→ **Dataset entries**
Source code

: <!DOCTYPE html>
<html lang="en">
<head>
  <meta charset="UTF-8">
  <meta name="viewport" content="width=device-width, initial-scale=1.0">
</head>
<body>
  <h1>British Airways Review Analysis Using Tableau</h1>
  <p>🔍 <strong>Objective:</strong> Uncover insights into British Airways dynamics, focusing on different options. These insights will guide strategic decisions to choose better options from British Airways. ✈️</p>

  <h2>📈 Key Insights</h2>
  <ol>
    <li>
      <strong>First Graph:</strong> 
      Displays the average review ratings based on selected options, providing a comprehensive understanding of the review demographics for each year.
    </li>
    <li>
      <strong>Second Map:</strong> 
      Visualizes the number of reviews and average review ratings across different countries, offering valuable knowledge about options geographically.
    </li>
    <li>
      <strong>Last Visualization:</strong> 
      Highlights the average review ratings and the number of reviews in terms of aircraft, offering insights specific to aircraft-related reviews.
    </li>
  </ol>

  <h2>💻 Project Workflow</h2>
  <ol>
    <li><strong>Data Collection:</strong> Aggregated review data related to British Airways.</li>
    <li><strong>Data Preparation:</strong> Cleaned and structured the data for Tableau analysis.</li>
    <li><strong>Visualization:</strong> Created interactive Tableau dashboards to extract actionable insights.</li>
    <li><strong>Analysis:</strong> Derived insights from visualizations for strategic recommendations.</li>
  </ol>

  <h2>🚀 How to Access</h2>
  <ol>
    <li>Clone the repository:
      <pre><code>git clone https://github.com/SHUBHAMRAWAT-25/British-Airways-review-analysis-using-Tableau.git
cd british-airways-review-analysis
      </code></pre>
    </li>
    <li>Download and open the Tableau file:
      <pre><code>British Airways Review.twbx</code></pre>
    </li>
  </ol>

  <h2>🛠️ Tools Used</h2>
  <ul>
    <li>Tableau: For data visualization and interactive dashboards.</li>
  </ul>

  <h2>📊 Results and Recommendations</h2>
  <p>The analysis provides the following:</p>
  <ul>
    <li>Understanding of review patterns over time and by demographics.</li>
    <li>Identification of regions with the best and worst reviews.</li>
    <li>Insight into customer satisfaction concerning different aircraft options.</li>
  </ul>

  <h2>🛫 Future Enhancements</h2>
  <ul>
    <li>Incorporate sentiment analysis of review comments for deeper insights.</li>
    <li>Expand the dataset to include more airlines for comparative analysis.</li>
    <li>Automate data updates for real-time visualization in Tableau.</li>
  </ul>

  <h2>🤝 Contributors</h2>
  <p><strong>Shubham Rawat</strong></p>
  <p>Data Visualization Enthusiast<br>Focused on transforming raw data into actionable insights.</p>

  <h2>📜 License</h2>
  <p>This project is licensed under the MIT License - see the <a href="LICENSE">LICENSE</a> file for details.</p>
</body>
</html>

* * *

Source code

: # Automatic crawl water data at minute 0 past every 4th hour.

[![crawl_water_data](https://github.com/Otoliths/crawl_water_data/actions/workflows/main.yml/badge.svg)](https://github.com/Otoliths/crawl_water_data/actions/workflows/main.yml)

...

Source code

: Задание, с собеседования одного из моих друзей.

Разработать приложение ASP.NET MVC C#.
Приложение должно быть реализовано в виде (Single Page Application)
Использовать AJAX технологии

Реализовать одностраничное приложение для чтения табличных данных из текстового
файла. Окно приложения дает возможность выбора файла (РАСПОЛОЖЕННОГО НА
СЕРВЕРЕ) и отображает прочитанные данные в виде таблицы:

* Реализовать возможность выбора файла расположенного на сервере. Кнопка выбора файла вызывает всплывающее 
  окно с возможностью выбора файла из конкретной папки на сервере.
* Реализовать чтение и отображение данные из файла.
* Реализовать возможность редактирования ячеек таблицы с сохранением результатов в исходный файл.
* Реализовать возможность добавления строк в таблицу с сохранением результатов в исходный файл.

→ **How to complete this task**
Your answer should be the lines above, from the line containing "из моих друзей." up to and including the line containing "таблицу с сохранением результатов в исходный файл.", reproduced exactly and with nothing else.

→ **Answer space**
: Задание, с собеседования одного из моих друзей.

Разработать приложение ASP.NET MVC C#.
Приложение должно быть реализовано в виде (Single Page Application)
Использовать AJAX технологии

Реализовать одностраничное приложение для чтения табличных данных из текстового
файла. Окно приложения дает возможность выбора файла (РАСПОЛОЖЕННОГО НА
СЕРВЕРЕ) и отображает прочитанные данные в виде таблицы:

* Реализовать возможность выбора файла расположенного на сервере. Кнопка выбора файла вызывает всплывающее 
  окно с возможностью выбора файла из конкретной папки на сервере.
* Реализовать чтение и отображение данные из файла.
* Реализовать возможность редактирования ячеек таблицы с сохранением результатов в исходный файл.
* Реализовать возможность добавления строк в таблицу с сохранением результатов в исходный файл.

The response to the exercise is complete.